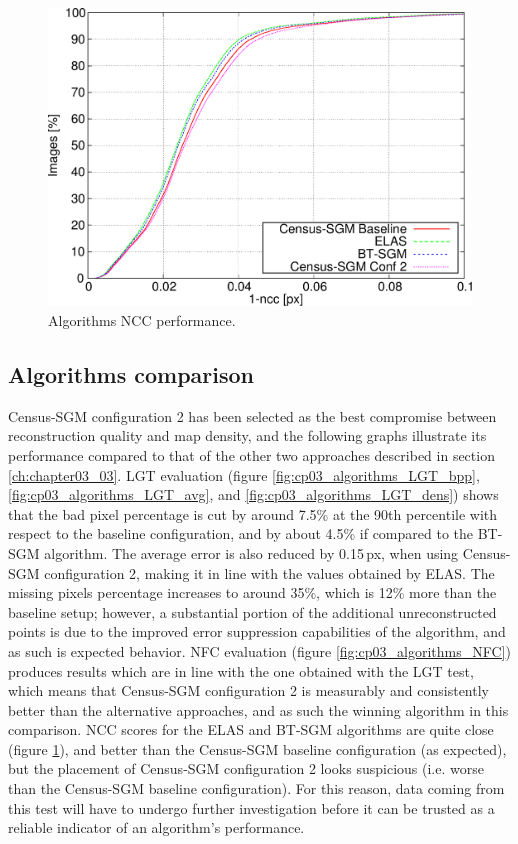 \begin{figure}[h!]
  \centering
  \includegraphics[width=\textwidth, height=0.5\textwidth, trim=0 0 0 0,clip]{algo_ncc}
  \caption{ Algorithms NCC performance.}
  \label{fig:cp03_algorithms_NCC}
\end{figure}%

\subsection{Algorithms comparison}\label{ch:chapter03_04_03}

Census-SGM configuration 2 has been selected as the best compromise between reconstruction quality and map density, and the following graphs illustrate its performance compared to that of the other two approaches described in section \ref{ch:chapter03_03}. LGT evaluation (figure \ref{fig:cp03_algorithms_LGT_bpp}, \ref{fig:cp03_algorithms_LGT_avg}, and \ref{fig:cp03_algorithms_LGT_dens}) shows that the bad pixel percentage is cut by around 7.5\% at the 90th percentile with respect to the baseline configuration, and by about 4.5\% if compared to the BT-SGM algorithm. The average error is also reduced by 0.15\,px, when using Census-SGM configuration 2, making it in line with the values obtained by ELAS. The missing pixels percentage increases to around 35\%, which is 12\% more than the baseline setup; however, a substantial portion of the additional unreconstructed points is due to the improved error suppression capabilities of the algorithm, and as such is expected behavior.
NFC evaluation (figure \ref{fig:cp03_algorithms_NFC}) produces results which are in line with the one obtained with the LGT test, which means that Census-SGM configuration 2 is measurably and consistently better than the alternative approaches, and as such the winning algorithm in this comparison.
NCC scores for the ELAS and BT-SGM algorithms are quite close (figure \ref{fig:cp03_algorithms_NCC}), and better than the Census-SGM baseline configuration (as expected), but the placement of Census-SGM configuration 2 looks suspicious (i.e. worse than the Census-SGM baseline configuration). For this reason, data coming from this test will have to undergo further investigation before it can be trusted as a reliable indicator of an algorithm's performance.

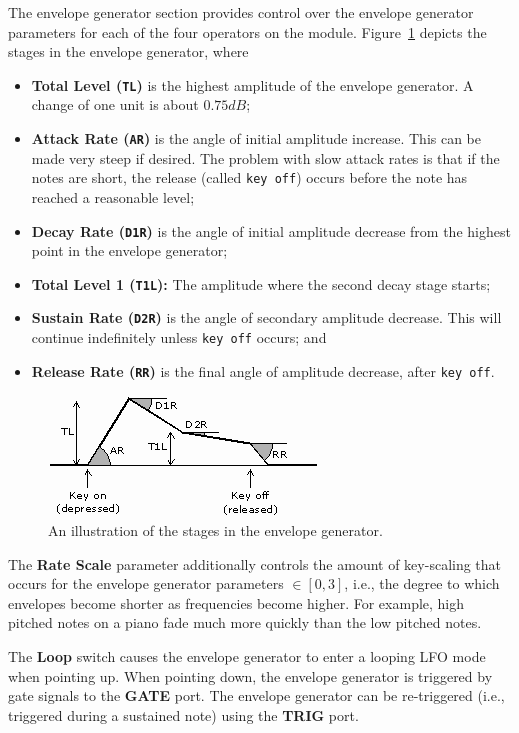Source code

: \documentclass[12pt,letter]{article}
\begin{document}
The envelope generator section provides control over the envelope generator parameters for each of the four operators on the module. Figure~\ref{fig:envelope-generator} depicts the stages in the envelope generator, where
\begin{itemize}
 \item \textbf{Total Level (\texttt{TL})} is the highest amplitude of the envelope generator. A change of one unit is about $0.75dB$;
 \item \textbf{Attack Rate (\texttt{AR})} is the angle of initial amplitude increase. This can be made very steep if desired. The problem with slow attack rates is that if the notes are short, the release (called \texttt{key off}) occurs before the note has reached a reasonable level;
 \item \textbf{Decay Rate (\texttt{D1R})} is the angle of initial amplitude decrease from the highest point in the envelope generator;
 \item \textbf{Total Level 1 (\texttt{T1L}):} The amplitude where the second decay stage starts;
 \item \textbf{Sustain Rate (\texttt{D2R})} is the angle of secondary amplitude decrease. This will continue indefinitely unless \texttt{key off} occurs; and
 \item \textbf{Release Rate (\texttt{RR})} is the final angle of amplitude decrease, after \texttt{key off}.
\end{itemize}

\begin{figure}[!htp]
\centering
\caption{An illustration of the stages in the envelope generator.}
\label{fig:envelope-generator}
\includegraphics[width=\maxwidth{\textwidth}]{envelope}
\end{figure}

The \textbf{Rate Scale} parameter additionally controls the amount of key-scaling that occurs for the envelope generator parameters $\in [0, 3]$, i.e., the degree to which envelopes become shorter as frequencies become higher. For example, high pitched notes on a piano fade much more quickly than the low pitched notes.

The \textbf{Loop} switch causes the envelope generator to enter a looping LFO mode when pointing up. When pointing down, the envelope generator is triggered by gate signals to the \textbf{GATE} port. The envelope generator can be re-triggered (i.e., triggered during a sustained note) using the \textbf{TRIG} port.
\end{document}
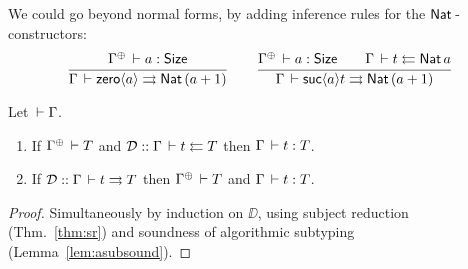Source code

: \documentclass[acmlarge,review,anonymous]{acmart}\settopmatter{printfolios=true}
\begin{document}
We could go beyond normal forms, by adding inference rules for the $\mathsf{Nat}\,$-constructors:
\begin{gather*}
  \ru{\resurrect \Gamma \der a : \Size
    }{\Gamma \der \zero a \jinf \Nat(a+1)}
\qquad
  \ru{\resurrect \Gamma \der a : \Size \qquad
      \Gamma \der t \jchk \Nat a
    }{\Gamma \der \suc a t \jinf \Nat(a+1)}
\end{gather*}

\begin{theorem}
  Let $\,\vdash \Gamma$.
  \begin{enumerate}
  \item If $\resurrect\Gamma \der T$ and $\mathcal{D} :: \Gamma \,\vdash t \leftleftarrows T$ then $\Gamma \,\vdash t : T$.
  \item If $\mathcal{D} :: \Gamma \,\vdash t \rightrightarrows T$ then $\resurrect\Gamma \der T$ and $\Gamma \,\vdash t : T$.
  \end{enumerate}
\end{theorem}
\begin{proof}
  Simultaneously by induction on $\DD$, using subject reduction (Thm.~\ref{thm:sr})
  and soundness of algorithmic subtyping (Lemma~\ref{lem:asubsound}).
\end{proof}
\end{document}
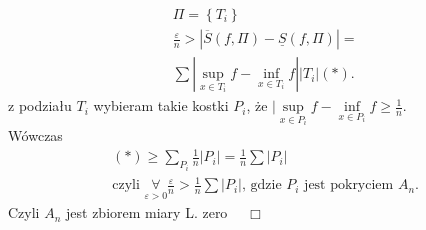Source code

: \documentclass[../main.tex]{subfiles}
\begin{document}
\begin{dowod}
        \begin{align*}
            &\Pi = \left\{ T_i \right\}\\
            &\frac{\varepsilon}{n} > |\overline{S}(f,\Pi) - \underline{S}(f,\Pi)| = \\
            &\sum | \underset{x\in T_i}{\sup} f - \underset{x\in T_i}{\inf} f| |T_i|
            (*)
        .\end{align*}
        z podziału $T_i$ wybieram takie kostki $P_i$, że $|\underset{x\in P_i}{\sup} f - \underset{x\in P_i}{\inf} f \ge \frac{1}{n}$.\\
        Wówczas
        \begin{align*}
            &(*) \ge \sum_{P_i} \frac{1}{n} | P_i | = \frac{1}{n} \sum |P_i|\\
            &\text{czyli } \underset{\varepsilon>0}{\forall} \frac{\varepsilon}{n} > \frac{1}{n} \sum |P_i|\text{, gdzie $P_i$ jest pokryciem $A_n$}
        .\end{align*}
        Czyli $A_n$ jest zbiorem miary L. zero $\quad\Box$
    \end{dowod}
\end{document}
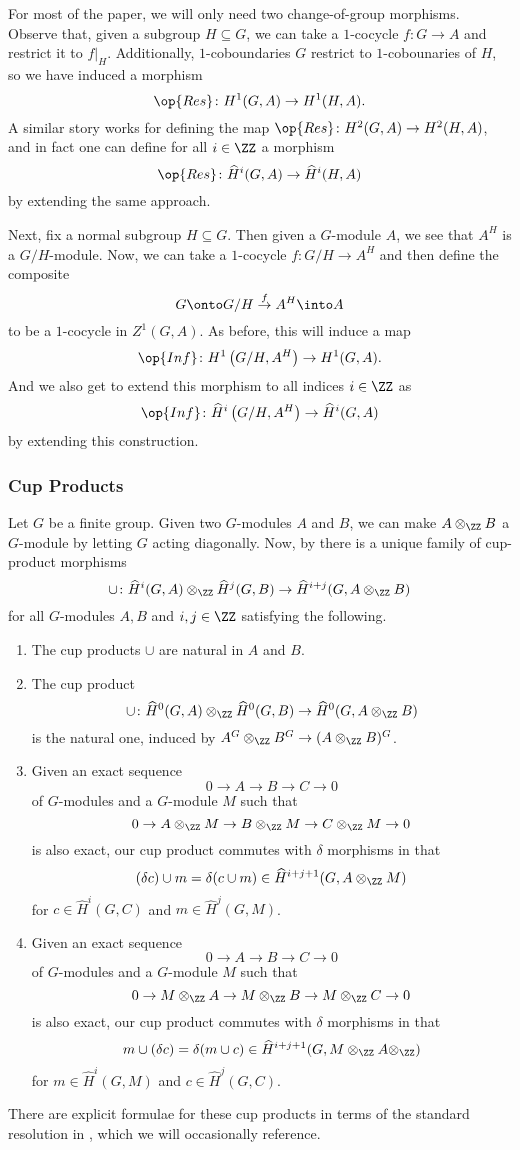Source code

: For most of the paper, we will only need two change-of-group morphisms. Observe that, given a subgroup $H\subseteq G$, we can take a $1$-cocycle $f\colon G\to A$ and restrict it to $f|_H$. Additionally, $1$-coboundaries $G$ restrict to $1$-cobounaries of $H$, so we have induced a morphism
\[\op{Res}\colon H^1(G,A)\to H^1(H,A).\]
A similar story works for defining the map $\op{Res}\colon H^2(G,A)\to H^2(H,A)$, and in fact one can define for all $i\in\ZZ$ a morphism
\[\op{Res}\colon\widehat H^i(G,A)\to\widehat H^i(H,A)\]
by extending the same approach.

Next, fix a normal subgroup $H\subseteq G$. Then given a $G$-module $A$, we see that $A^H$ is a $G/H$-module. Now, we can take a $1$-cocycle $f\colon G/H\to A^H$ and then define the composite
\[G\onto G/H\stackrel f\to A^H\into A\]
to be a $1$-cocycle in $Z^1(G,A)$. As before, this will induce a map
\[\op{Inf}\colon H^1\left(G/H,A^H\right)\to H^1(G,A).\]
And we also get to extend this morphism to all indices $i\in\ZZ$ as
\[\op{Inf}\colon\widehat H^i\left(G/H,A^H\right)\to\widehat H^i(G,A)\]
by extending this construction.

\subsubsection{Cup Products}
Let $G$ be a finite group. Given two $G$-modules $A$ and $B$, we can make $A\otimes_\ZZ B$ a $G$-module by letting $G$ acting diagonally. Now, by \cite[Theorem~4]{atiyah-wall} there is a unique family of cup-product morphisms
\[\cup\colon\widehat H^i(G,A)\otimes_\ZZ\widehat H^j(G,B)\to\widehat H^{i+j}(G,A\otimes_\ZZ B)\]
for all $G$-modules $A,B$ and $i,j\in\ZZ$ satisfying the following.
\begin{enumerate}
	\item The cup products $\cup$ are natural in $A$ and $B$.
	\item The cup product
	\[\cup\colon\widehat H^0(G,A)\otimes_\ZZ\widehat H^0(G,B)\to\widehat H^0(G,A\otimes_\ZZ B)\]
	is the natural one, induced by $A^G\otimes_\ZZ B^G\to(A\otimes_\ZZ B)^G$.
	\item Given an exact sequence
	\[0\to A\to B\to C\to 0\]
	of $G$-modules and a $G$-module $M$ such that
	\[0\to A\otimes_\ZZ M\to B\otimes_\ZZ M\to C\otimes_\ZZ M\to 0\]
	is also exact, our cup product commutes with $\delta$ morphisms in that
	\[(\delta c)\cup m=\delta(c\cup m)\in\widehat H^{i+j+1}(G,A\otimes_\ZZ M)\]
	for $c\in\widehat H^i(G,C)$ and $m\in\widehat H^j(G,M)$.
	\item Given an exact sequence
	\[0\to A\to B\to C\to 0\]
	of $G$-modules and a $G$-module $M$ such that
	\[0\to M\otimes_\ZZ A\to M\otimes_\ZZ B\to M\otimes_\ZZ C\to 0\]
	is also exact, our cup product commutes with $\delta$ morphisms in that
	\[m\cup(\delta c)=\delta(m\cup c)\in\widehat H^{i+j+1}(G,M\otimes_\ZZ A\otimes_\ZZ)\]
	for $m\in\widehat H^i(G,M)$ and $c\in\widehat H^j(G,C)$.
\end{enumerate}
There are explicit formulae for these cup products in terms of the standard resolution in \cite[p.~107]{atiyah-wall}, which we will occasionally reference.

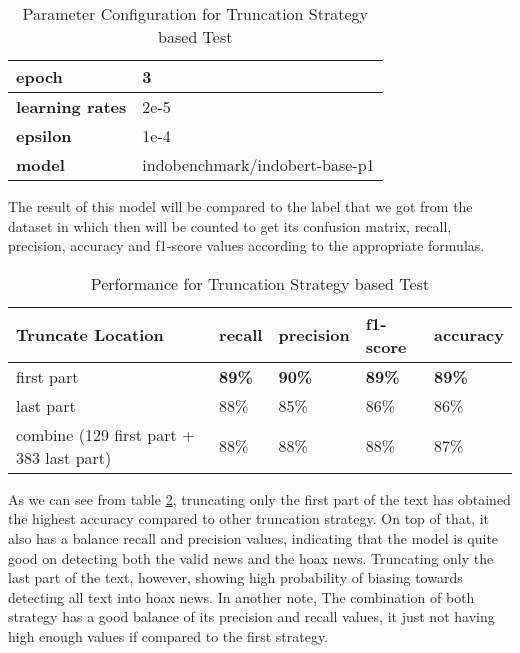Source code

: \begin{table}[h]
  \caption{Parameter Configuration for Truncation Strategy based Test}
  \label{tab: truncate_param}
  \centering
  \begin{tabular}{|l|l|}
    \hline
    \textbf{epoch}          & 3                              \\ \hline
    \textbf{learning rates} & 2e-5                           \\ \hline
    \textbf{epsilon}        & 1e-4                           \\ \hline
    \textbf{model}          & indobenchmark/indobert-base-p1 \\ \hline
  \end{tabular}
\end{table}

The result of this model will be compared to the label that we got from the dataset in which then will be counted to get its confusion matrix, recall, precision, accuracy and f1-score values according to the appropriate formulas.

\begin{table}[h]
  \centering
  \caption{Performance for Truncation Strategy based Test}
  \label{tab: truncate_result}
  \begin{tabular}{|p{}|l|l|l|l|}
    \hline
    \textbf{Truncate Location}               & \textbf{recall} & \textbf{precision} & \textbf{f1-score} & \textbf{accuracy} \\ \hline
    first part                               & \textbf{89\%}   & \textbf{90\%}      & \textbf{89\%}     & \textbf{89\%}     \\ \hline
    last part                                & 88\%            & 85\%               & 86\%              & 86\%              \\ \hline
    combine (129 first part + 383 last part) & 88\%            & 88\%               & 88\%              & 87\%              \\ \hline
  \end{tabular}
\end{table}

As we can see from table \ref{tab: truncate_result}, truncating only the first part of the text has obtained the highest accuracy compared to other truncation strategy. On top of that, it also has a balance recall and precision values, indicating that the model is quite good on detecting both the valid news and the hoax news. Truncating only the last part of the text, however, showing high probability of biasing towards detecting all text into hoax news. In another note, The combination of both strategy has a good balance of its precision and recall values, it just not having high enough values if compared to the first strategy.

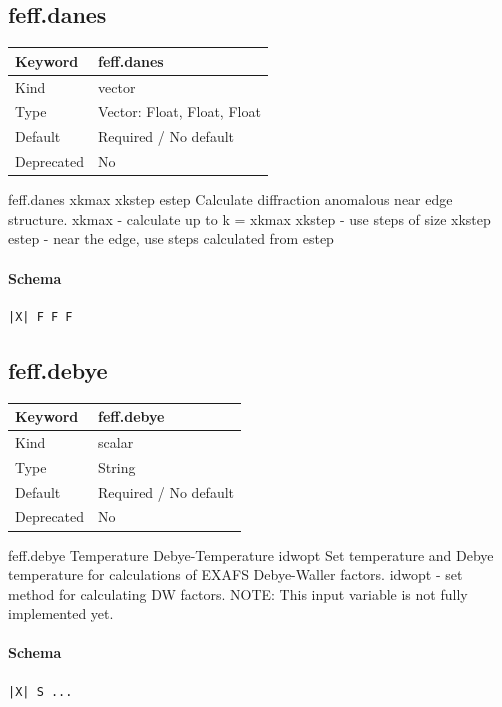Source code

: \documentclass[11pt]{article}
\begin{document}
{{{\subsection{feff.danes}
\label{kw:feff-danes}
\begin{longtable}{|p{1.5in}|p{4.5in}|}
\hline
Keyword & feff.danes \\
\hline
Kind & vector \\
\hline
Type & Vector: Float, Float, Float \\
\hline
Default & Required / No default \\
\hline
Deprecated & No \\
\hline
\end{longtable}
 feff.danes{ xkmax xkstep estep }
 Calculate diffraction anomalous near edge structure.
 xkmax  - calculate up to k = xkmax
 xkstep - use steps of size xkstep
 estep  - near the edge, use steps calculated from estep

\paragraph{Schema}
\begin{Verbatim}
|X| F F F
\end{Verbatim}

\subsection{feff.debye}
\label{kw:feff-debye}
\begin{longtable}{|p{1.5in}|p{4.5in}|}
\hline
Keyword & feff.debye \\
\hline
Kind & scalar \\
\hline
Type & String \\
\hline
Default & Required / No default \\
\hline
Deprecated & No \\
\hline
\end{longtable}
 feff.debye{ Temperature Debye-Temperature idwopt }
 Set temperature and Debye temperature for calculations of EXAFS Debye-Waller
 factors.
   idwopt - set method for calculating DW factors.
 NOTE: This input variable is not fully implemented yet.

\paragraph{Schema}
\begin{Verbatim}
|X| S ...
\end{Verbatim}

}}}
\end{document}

•••••

Starting with the line that holds "combine (129 first", repeat exactly every line through the end of the material above, both ends included, without the pictures.

    combine (129 first part + 383 last part) & 88\%            & 88\%               & 88\%              & 87\%              \\ \hline
  \end{tabular}
\end{table}

As we can see from table \ref{tab: truncate_result}, truncating only the first part of the text has obtained the highest accuracy compared to other truncation strategy. On top of that, it also has a balance recall and precision values, indicating that the model is quite good on detecting both the valid news and the hoax news. Truncating only the last part of the text, however, showing high probability of biasing towards detecting all text into hoax news. In another note, The combination of both strategy has a good balance of its precision and recall values, it just not having high enough values if compared to the first strategy.

Source code

: \documentclass[11pt]{article}
\begin{document}
{{{\subsection{feff.danes}
\label{kw:feff-danes}
\begin{longtable}{|p{1.5in}|p{4.5in}|}
\hline
Keyword & feff.danes \\
\hline
Kind & vector \\
\hline
Type & Vector: Float, Float, Float \\
\hline
Default & Required / No default \\
\hline
Deprecated & No \\
\hline
\end{longtable}
 feff.danes{ xkmax xkstep estep }
 Calculate diffraction anomalous near edge structure.
 xkmax  - calculate up to k = xkmax
 xkstep - use steps of size xkstep
 estep  - near the edge, use steps calculated from estep

\paragraph{Schema}
\begin{Verbatim}
|X| F F F
\end{Verbatim}

\subsection{feff.debye}
\label{kw:feff-debye}
\begin{longtable}{|p{1.5in}|p{4.5in}|}
\hline
Keyword & feff.debye \\
\hline
Kind & scalar \\
\hline
Type & String \\
\hline
Default & Required / No default \\
\hline
Deprecated & No \\
\hline
\end{longtable}
 feff.debye{ Temperature Debye-Temperature idwopt }
 Set temperature and Debye temperature for calculations of EXAFS Debye-Waller
 factors.
   idwopt - set method for calculating DW factors.
 NOTE: This input variable is not fully implemented yet.

\paragraph{Schema}
\begin{Verbatim}
|X| S ...
\end{Verbatim}

}}}
\end{document}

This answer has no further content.